On Sat, Jul 23, 2022 at 6:45 PM M. F. Hasler <seqfan at hasler.fr> wrote:

> This is confusing.
> 1) You cannot write:
> "Theorem: By conjecture X and conjecture Y, we have Z."
> Given that conjectures are not known to be true, they cannot be used this
> way in a theorem, and/or, the statement is not a theorem.
> You should write: "If conjecture X and conjecture Y both hold, then Z."
> Then the theorem is true in any case (provided that the proof of (X & Y =>
> Z) is correct).
>
> 2) Concerning your conjecture (written in A076336)
> that k^p is also Sierpinski for all p > P,
> what are the motivations: what are the P's  for the first few Sierpinski ?
> More specifically, a few days ago you stated the same with P=3
> ("(*) ... also Sierpinslki for every prime k > 3").
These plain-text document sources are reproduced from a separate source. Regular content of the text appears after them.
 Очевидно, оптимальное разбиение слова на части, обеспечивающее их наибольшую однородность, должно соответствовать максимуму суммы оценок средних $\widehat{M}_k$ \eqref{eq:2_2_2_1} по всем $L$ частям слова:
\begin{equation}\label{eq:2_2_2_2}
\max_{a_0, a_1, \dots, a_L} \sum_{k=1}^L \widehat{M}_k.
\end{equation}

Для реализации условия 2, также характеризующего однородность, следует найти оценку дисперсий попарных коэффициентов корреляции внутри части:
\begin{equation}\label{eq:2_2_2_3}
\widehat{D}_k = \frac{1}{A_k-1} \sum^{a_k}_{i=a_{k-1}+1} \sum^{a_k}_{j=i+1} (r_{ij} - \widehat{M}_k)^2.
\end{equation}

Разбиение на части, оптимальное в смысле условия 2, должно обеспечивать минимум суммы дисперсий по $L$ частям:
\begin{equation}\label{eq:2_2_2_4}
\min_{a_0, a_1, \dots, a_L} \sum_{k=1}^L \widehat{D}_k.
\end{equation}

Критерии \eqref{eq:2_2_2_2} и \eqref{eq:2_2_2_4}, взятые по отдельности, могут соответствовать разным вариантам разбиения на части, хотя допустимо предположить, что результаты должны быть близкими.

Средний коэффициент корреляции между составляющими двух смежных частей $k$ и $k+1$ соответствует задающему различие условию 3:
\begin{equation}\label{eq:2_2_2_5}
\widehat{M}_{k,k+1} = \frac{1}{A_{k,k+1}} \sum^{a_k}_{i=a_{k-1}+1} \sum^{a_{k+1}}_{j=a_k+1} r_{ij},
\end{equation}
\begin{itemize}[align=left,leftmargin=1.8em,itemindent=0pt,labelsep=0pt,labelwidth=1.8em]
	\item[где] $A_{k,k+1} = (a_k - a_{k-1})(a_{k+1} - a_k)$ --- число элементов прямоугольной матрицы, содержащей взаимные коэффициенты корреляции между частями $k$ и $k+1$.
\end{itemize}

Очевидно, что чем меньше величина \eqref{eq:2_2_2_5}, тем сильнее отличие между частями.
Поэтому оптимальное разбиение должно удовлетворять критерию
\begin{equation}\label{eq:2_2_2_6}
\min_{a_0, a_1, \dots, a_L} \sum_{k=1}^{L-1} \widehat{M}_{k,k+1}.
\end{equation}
> Why now P ? I guess that several examples were found where it is wrong for
> P=3 and maybe also P=5 etc.? Can you give these counter examples?
> Or is it just a "wild guess" (since the numbers are huge it is difficult
> to find counter-examples, and if you make it even larger, then it will
> resist a longer time to disproof - maybe forever, if after each
> counter-example you increase P...)?
>
> - Maximilian
>
>
> On Sat, Jul 23, 2022 at 5:19 PM Tomasz Ordowski <tomaszordowski at gmail.com>
> wrote:
>
>>
>> I have something new ...
>>
>>    The Conditional Theorem.
>> By the dual Sierpinski conjecture
>> and by the dual Riesel conjecture;
>> if p is an odd prime and m is a positive integer,
>> then there exists n such that |(p-/+2^m)2^n+/-1| is prime.
>>   Hard question: are the dual conjectures provable?
>> These conjectures condition the above theorem.
>>
>>    The Open Problem.
>> Are there odd (composite) numbers k such that
>> both |(k-/+2^m)2^n+/-1| are composite
>> for every pair of positive integers m,n ?
>>   By the dual conjectures,
>> these are odd numbers k such that
>> both ||k-/+2^m|+/-2^n| are composite for m,n > 0.
>>
>> Let's define an auxiliary sequence ...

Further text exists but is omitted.